◆ What is expected ◆
Wherever the word "maximum" shows up in the data, report the line it sits in.

== Dataset

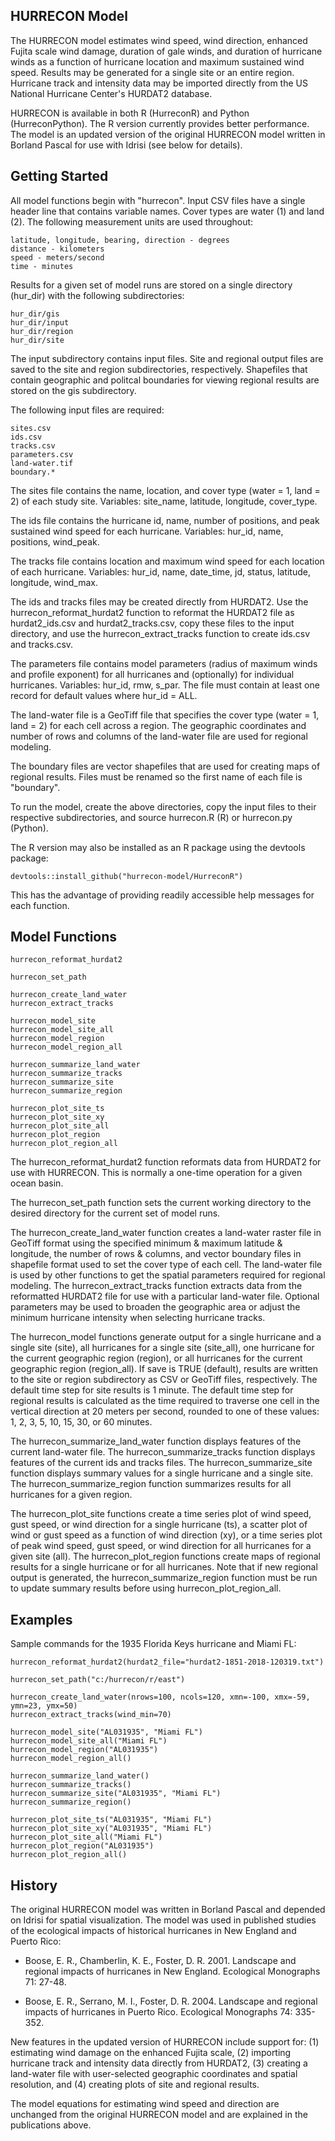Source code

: ## HURRECON Model

The HURRECON model estimates wind speed, wind direction, enhanced Fujita scale
wind damage, duration of gale winds, and duration of hurricane winds as a function 
of hurricane location and maximum sustained wind speed. Results may be generated for 
a single site or an entire region. Hurricane track and intensity data may be imported
directly from the US National Hurricane Center's HURDAT2 database.

HURRECON is available in both R (HurreconR) and Python (HurreconPython). The R version 
currently provides better performance. The model is an updated version of the original
HURRECON model written in Borland Pascal for use with Idrisi (see below for details).

## Getting Started

All model functions begin with "hurrecon". Input CSV files have a single header
line that contains variable names. Cover types are water (1) and land (2). The 
following measurement units are used throughout:

```{r}
latitude, longitude, bearing, direction - degrees
distance - kilometers
speed - meters/second
time - minutes
```

Results for a given set of model runs are stored on a single directory (hur_dir)
with the following subdirectories:

```{r}
hur_dir/gis
hur_dir/input
hur_dir/region
hur_dir/site
```

The input subdirectory contains input files. Site and regional output files are 
saved to the site and region subdirectories, respectively. Shapefiles that contain
geographic and politcal boundaries for viewing regional results are stored on the 
gis subdirectory.

The following input files are required:

```{r}
sites.csv
ids.csv
tracks.csv
parameters.csv
land-water.tif
boundary.*
```

The sites file contains the name, location, and cover type (water = 1, land = 2)
of each study site. Variables: site_name, latitude, longitude, cover_type.

The ids file contains the hurricane id, name, number of positions, and peak 
sustained wind speed for each hurricane. Variables: hur_id, name, positions,
wind_peak.

The tracks file contains location and maximum wind speed for each location of
each hurricane. Variables: hur_id, name, date_time, jd, status, latitude,
longitude, wind_max.

The ids and tracks files may be created directly from HURDAT2. Use the 
hurrecon_reformat_hurdat2 function to reformat the HURDAT2 file as hurdat2_ids.csv
and hurdat2_tracks.csv, copy these files to the input directory, and use the
hurrecon_extract_tracks function to create ids.csv and tracks.csv.

The parameters file contains model parameters (radius of maximum winds and profile
exponent) for all hurricanes and (optionally) for individual hurricanes. Variables:
hur_id, rmw, s_par. The file must contain at least one record for default values
where hur_id = ALL.

The land-water file is a GeoTiff file that specifies the cover type (water = 1, 
land = 2) for each cell across a region. The geographic coordinates and number of 
rows and columns of the land-water file are used for regional modeling.

The boundary files are vector shapefiles that are used for creating maps of regional
results. Files must be renamed so the first name of each file is "boundary".

To run the model, create the above directories, copy the input files to their
respective subdirectories, and source hurrecon.R (R) or hurrecon.py (Python). 

The R version may also be installed as an R package using the devtools package:

```{r}	
devtools::install_github("hurrecon-model/HurreconR")
```

This has the advantage of providing readily accessible help messages for each 
function.

## Model Functions

```{r}	
hurrecon_reformat_hurdat2

hurrecon_set_path

hurrecon_create_land_water
hurrecon_extract_tracks

hurrecon_model_site
hurrecon_model_site_all
hurrecon_model_region
hurrecon_model_region_all

hurrecon_summarize_land_water
hurrecon_summarize_tracks
hurrecon_summarize_site
hurrecon_summarize_region

hurrecon_plot_site_ts
hurrecon_plot_site_xy
hurrecon_plot_site_all
hurrecon_plot_region
hurrecon_plot_region_all
```

The hurrecon_reformat_hurdat2 function reformats data from HURDAT2 
for use with HURRECON. This is normally a one-time operation for a
given ocean basin.

The hurrecon_set_path function sets the current working directory to 
the desired directory for the current set of model runs.

The hurrecon_create_land_water function creates a land-water raster file
in GeoTiff format using the specified minimum & maximum latitude & longitude,
the number of rows & columns, and vector boundary files in shapefile 
format used to set the cover type of each cell. The land-water file is used
by other functions to get the spatial parameters required for regional 
modeling.  The hurrecon_extract_tracks function extracts data from 
the reformatted HURDAT2 file for use with a particular land-water file.
Optional parameters may be used to broaden the geographic area or adjust 
the minimum hurricane intensity when selecting hurricane tracks.

The hurrecon_model functions generate output for a single hurricane and a 
single site (site), all hurricanes for a single site (site_all), one hurricane
for the current geographic region (region), or all hurricanes for the
current geographic region (region_all). If save is TRUE (default), results
are written to the site or region subdirectory as CSV or GeoTiff files,
respectively. The default time step for site results is 1 minute. The default
time step for regional results is calculated as the time required to traverse 
one cell in the vertical direction at 20 meters per second, rounded to one 
of these values: 1, 2, 3, 5, 10, 15, 30, or 60 minutes.

The hurrecon_summarize_land_water function displays features of the current
land-water file. The hurrecon_summarize_tracks function displays features of
the current ids and tracks files. The hurrecon_summarize_site function displays
summary values for a single hurricane and a single site. The hurrecon_summarize_region
function summarizes results for all hurricanes for a given region.

The hurrecon_plot_site functions create a time series plot of wind speed, gust
speed, or wind direction for a single hurricane (ts), a scatter plot of wind
or gust speed as a function of wind direction (xy), or a time series plot of peak
wind speed, gust speed, or wind direction for all hurricanes for a given site 
(all). The hurrecon_plot_region functions create maps of regional results 
for a single hurricane or for all hurricanes. Note that if new regional output
is generated, the hurrecon_summarize_region function must be run to update summary
results before using hurrecon_plot_region_all.

## Examples

Sample commands for the 1935 Florida Keys hurricane and Miami FL:

```{r}
hurrecon_reformat_hurdat2(hurdat2_file="hurdat2-1851-2018-120319.txt")

hurrecon_set_path("c:/hurrecon/r/east")

hurrecon_create_land_water(nrows=100, ncols=120, xmn=-100, xmx=-59, ymn=23, ymx=50)
hurrecon_extract_tracks(wind_min=70)

hurrecon_model_site("AL031935", "Miami FL")
hurrecon_model_site_all("Miami FL")
hurrecon_model_region("AL031935")
hurrecon_model_region_all()

hurrecon_summarize_land_water()
hurrecon_summarize_tracks()
hurrecon_summarize_site("AL031935", "Miami FL")
hurrecon_summarize_region()

hurrecon_plot_site_ts("AL031935", "Miami FL")
hurrecon_plot_site_xy("AL031935", "Miami FL")
hurrecon_plot_site_all("Miami FL")
hurrecon_plot_region("AL031935")
hurrecon_plot_region_all()
```

## History

The original HURRECON model was written in Borland Pascal and depended on Idrisi 
for spatial visualization. The model was used in published studies of the ecological 
impacts of historical hurricanes in New England and Puerto Rico:

* Boose, E. R., Chamberlin, K. E., Foster, D. R. 2001. Landscape and regional impacts 
of hurricanes in New England. Ecological Monographs 71: 27-48.

* Boose, E. R., Serrano, M. I., Foster, D. R. 2004. Landscape and regional impacts of 
hurricanes in Puerto Rico. Ecological Monographs 74: 335-352.

New features in the updated version of HURRECON include support for: (1) estimating 
wind damage on the enhanced Fujita scale, (2) importing hurricane track and intensity 
data directly from HURDAT2, (3) creating a land-water file with user-selected 
geographic coordinates and spatial resolution, and (4) creating plots of site and 
regional results.

The model equations for estimating wind speed and direction are unchanged from the 
original HURRECON model and are explained in the publications above.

====

◆ Response to the exercise ◆
of hurricane location and maximum sustained wind speed. Results may be generated for 
The tracks file contains location and maximum wind speed for each location of
The parameters file contains model parameters (radius of maximum winds and profile
in GeoTiff format using the specified minimum & maximum latitude & longitude,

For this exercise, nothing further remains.